__DESCRIPTION OF THE TASK__. Extract the full listing below without altering a single character.

(DATA LISTING begins)

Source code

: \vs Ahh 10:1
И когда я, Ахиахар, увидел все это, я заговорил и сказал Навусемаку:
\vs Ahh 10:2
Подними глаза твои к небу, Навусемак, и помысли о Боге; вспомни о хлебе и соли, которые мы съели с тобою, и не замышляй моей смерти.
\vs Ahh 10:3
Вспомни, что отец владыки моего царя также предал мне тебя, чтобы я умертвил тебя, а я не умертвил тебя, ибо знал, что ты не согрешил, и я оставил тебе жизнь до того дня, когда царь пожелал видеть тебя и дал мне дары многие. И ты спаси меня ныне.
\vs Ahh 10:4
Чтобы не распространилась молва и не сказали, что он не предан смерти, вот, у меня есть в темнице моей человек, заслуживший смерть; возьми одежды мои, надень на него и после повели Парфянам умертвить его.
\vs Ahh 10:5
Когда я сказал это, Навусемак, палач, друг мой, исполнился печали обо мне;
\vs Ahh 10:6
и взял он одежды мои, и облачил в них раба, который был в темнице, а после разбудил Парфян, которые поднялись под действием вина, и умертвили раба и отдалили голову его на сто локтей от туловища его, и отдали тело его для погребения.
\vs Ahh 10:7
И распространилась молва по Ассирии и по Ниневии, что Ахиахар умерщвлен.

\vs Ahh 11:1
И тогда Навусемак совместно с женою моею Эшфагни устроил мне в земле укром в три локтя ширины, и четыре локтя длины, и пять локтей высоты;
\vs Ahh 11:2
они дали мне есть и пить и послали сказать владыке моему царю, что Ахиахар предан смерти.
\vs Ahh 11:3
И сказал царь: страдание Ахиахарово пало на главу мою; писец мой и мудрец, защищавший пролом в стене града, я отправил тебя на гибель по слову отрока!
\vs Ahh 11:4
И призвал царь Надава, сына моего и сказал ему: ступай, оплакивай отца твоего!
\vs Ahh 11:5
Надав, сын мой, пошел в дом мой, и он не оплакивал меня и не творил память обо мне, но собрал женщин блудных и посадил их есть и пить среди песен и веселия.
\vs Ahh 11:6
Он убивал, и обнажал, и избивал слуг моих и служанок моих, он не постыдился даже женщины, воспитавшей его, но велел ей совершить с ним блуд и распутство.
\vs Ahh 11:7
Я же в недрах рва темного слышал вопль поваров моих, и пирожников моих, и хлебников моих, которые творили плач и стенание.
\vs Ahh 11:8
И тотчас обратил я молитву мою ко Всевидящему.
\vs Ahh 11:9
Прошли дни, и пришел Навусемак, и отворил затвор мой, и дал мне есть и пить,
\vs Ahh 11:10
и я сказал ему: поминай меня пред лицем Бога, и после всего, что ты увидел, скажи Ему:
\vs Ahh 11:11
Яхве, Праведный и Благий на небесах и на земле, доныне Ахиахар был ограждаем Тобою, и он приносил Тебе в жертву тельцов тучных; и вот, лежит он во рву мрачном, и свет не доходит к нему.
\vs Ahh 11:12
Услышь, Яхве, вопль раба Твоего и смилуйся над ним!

(DATA LISTING ends)

__RESPONSE FOR THIS EXERCISE__.
Source code

: \vs Ahh 10:1
И когда я, Ахиахар, увидел все это, я заговорил и сказал Навусемаку:
\vs Ahh 10:2
Подними глаза твои к небу, Навусемак, и помысли о Боге; вспомни о хлебе и соли, которые мы съели с тобою, и не замышляй моей смерти.
\vs Ahh 10:3
Вспомни, что отец владыки моего царя также предал мне тебя, чтобы я умертвил тебя, а я не умертвил тебя, ибо знал, что ты не согрешил, и я оставил тебе жизнь до того дня, когда царь пожелал видеть тебя и дал мне дары многие. И ты спаси меня ныне.
\vs Ahh 10:4
Чтобы не распространилась молва и не сказали, что он не предан смерти, вот, у меня есть в темнице моей человек, заслуживший смерть; возьми одежды мои, надень на него и после повели Парфянам умертвить его.
\vs Ahh 10:5
Когда я сказал это, Навусемак, палач, друг мой, исполнился печали обо мне;
\vs Ahh 10:6
и взял он одежды мои, и облачил в них раба, который был в темнице, а после разбудил Парфян, которые поднялись под действием вина, и умертвили раба и отдалили голову его на сто локтей от туловища его, и отдали тело его для погребения.
\vs Ahh 10:7
И распространилась молва по Ассирии и по Ниневии, что Ахиахар умерщвлен.

\vs Ahh 11:1
И тогда Навусемак совместно с женою моею Эшфагни устроил мне в земле укром в три локтя ширины, и четыре локтя длины, и пять локтей высоты;
\vs Ahh 11:2
они дали мне есть и пить и послали сказать владыке моему царю, что Ахиахар предан смерти.
\vs Ahh 11:3
И сказал царь: страдание Ахиахарово пало на главу мою; писец мой и мудрец, защищавший пролом в стене града, я отправил тебя на гибель по слову отрока!
\vs Ahh 11:4
И призвал царь Надава, сына моего и сказал ему: ступай, оплакивай отца твоего!
\vs Ahh 11:5
Надав, сын мой, пошел в дом мой, и он не оплакивал меня и не творил память обо мне, но собрал женщин блудных и посадил их есть и пить среди песен и веселия.
\vs Ahh 11:6
Он убивал, и обнажал, и избивал слуг моих и служанок моих, он не постыдился даже женщины, воспитавшей его, но велел ей совершить с ним блуд и распутство.
\vs Ahh 11:7
Я же в недрах рва темного слышал вопль поваров моих, и пирожников моих, и хлебников моих, которые творили плач и стенание.
\vs Ahh 11:8
И тотчас обратил я молитву мою ко Всевидящему.
\vs Ahh 11:9
Прошли дни, и пришел Навусемак, и отворил затвор мой, и дал мне есть и пить,
\vs Ahh 11:10
и я сказал ему: поминай меня пред лицем Бога, и после всего, что ты увидел, скажи Ему:
\vs Ahh 11:11
Яхве, Праведный и Благий на небесах и на земле, доныне Ахиахар был ограждаем Тобою, и он приносил Тебе в жертву тельцов тучных; и вот, лежит он во рву мрачном, и свет не доходит к нему.
\vs Ahh 11:12
Услышь, Яхве, вопль раба Твоего и смилуйся над ним!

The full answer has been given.